▶ **What you are asked to do**:
Your job is to restate each entry word for word.
::::::::
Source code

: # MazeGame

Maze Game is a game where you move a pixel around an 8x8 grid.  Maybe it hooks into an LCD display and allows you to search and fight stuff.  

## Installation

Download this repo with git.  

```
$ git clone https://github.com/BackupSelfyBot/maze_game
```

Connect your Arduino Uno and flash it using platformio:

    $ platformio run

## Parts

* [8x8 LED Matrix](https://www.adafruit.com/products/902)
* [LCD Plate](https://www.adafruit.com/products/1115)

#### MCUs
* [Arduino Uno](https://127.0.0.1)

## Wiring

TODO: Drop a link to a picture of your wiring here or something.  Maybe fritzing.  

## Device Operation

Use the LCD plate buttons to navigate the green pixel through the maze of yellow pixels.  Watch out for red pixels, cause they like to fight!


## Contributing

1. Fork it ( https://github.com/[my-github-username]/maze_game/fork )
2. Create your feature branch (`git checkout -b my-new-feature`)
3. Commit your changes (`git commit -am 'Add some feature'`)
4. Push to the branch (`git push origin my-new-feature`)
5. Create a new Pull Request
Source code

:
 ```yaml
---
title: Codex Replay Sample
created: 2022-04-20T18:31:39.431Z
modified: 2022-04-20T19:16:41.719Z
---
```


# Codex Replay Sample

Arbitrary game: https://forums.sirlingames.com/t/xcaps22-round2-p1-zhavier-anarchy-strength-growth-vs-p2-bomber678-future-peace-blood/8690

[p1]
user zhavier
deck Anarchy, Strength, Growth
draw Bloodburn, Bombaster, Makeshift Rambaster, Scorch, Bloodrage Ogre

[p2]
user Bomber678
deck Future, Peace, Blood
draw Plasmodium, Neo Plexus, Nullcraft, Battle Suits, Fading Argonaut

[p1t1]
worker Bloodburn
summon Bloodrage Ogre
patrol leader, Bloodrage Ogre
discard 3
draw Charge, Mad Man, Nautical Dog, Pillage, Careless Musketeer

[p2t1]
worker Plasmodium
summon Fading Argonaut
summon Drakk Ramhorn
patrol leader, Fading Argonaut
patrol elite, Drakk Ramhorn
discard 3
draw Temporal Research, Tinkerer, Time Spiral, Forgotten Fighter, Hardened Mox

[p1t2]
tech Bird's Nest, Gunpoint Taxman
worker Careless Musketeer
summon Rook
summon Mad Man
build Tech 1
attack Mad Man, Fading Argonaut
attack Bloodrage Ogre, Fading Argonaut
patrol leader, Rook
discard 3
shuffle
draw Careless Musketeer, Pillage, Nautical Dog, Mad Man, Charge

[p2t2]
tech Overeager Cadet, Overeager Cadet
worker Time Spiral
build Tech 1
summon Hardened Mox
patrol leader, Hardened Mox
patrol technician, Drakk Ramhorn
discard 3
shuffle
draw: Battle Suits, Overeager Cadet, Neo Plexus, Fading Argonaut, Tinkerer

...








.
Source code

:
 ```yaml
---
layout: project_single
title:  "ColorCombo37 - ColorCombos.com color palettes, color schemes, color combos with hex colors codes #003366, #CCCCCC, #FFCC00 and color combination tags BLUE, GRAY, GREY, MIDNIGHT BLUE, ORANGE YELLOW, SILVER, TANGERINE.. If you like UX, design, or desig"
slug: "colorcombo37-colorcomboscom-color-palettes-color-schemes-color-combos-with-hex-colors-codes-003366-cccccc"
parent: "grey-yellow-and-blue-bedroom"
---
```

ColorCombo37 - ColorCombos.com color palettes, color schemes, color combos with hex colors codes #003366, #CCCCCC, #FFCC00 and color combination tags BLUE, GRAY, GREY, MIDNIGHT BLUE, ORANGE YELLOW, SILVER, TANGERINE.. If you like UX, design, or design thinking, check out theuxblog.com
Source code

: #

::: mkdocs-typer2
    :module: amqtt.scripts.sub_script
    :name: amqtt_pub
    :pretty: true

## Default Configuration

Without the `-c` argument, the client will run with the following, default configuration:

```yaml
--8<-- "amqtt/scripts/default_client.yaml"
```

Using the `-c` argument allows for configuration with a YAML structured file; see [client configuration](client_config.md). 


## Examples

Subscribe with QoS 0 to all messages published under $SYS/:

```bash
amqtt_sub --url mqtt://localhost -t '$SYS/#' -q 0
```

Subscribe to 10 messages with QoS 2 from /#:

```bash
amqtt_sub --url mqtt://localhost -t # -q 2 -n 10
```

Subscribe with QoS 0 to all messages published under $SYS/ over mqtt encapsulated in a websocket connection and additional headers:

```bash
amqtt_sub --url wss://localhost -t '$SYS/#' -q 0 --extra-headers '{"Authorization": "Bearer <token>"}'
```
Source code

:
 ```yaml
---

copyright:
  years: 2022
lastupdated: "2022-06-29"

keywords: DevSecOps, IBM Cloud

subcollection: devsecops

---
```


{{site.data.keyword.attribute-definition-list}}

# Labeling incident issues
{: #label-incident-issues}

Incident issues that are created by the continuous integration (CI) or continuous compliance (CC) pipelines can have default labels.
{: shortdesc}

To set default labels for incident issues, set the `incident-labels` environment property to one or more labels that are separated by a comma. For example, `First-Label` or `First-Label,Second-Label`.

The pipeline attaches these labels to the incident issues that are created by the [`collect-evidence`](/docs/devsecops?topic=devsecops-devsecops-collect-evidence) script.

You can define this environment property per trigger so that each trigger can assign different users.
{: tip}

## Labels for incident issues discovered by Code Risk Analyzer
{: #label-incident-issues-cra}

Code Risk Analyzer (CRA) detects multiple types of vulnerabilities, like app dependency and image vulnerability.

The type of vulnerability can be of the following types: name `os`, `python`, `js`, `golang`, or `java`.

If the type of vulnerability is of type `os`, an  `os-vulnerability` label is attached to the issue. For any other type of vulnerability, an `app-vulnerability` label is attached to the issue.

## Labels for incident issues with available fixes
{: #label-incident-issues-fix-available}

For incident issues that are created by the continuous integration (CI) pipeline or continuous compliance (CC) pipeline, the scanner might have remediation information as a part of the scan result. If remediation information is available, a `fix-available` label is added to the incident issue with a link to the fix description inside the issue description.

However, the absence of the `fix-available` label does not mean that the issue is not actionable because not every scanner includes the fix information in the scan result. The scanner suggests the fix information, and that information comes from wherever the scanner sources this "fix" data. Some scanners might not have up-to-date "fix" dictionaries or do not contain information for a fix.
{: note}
::::::::
▶ **Result of the task**:
Source code

: # MazeGame

Maze Game is a game where you move a pixel around an 8x8 grid.  Maybe it hooks into an LCD display and allows you to search and fight stuff.  

## Installation

Download this repo with git.  

```
$ git clone https://github.com/BackupSelfyBot/maze_game
```

Connect your Arduino Uno and flash it using platformio:

    $ platformio run

## Parts

* [8x8 LED Matrix](https://www.adafruit.com/products/902)
* [LCD Plate](https://www.adafruit.com/products/1115)

#### MCUs
* [Arduino Uno](https://127.0.0.1)

## Wiring

TODO: Drop a link to a picture of your wiring here or something.  Maybe fritzing.  

## Device Operation

Use the LCD plate buttons to navigate the green pixel through the maze of yellow pixels.  Watch out for red pixels, cause they like to fight!


## Contributing

1. Fork it ( https://github.com/[my-github-username]/maze_game/fork )
2. Create your feature branch (`git checkout -b my-new-feature`)
3. Commit your changes (`git commit -am 'Add some feature'`)
4. Push to the branch (`git push origin my-new-feature`)
5. Create a new Pull Request
Source code

:
 ```yaml
---
title: Codex Replay Sample
created: 2022-04-20T18:31:39.431Z
modified: 2022-04-20T19:16:41.719Z
---
```


# Codex Replay Sample

Arbitrary game: https://forums.sirlingames.com/t/xcaps22-round2-p1-zhavier-anarchy-strength-growth-vs-p2-bomber678-future-peace-blood/8690

[p1]
user zhavier
deck Anarchy, Strength, Growth
draw Bloodburn, Bombaster, Makeshift Rambaster, Scorch, Bloodrage Ogre

[p2]
user Bomber678
deck Future, Peace, Blood
draw Plasmodium, Neo Plexus, Nullcraft, Battle Suits, Fading Argonaut

[p1t1]
worker Bloodburn
summon Bloodrage Ogre
patrol leader, Bloodrage Ogre
discard 3
draw Charge, Mad Man, Nautical Dog, Pillage, Careless Musketeer

[p2t1]
worker Plasmodium
summon Fading Argonaut
summon Drakk Ramhorn
patrol leader, Fading Argonaut
patrol elite, Drakk Ramhorn
discard 3
draw Temporal Research, Tinkerer, Time Spiral, Forgotten Fighter, Hardened Mox

[p1t2]
tech Bird's Nest, Gunpoint Taxman
worker Careless Musketeer
summon Rook
summon Mad Man
build Tech 1
attack Mad Man, Fading Argonaut
attack Bloodrage Ogre, Fading Argonaut
patrol leader, Rook
discard 3
shuffle
draw Careless Musketeer, Pillage, Nautical Dog, Mad Man, Charge

[p2t2]
tech Overeager Cadet, Overeager Cadet
worker Time Spiral
build Tech 1
summon Hardened Mox
patrol leader, Hardened Mox
patrol technician, Drakk Ramhorn
discard 3
shuffle
draw: Battle Suits, Overeager Cadet, Neo Plexus, Fading Argonaut, Tinkerer

...








.
Source code

:
 ```yaml
---
layout: project_single
title:  "ColorCombo37 - ColorCombos.com color palettes, color schemes, color combos with hex colors codes #003366, #CCCCCC, #FFCC00 and color combination tags BLUE, GRAY, GREY, MIDNIGHT BLUE, ORANGE YELLOW, SILVER, TANGERINE.. If you like UX, design, or desig"
slug: "colorcombo37-colorcomboscom-color-palettes-color-schemes-color-combos-with-hex-colors-codes-003366-cccccc"
parent: "grey-yellow-and-blue-bedroom"
---
```

ColorCombo37 - ColorCombos.com color palettes, color schemes, color combos with hex colors codes #003366, #CCCCCC, #FFCC00 and color combination tags BLUE, GRAY, GREY, MIDNIGHT BLUE, ORANGE YELLOW, SILVER, TANGERINE.. If you like UX, design, or design thinking, check out theuxblog.com
Source code

: #

::: mkdocs-typer2
    :module: amqtt.scripts.sub_script
    :name: amqtt_pub
    :pretty: true

## Default Configuration

Without the `-c` argument, the client will run with the following, default configuration:

```yaml
--8<-- "amqtt/scripts/default_client.yaml"
```

Using the `-c` argument allows for configuration with a YAML structured file; see [client configuration](client_config.md). 


## Examples

Subscribe with QoS 0 to all messages published under $SYS/:

```bash
amqtt_sub --url mqtt://localhost -t '$SYS/#' -q 0
```

Subscribe to 10 messages with QoS 2 from /#:

```bash
amqtt_sub --url mqtt://localhost -t # -q 2 -n 10
```

Subscribe with QoS 0 to all messages published under $SYS/ over mqtt encapsulated in a websocket connection and additional headers:

```bash
amqtt_sub --url wss://localhost -t '$SYS/#' -q 0 --extra-headers '{"Authorization": "Bearer <token>"}'
```
Source code

:
 ```yaml
---

copyright:
  years: 2022
lastupdated: "2022-06-29"

keywords: DevSecOps, IBM Cloud

subcollection: devsecops

---
```


{{site.data.keyword.attribute-definition-list}}

# Labeling incident issues
{: #label-incident-issues}

Incident issues that are created by the continuous integration (CI) or continuous compliance (CC) pipelines can have default labels.
{: shortdesc}

To set default labels for incident issues, set the `incident-labels` environment property to one or more labels that are separated by a comma. For example, `First-Label` or `First-Label,Second-Label`.

The pipeline attaches these labels to the incident issues that are created by the [`collect-evidence`](/docs/devsecops?topic=devsecops-devsecops-collect-evidence) script.

You can define this environment property per trigger so that each trigger can assign different users.
{: tip}

## Labels for incident issues discovered by Code Risk Analyzer
{: #label-incident-issues-cra}

Code Risk Analyzer (CRA) detects multiple types of vulnerabilities, like app dependency and image vulnerability.

The type of vulnerability can be of the following types: name `os`, `python`, `js`, `golang`, or `java`.

If the type of vulnerability is of type `os`, an  `os-vulnerability` label is attached to the issue. For any other type of vulnerability, an `app-vulnerability` label is attached to the issue.

## Labels for incident issues with available fixes
{: #label-incident-issues-fix-available}

For incident issues that are created by the continuous integration (CI) pipeline or continuous compliance (CC) pipeline, the scanner might have remediation information as a part of the scan result. If remediation information is available, a `fix-available` label is added to the incident issue with a link to the fix description inside the issue description.

However, the absence of the `fix-available` label does not mean that the issue is not actionable because not every scanner includes the fix information in the scan result. The scanner suggests the fix information, and that information comes from wherever the scanner sources this "fix" data. Some scanners might not have up-to-date "fix" dictionaries or do not contain information for a fix.
{: note}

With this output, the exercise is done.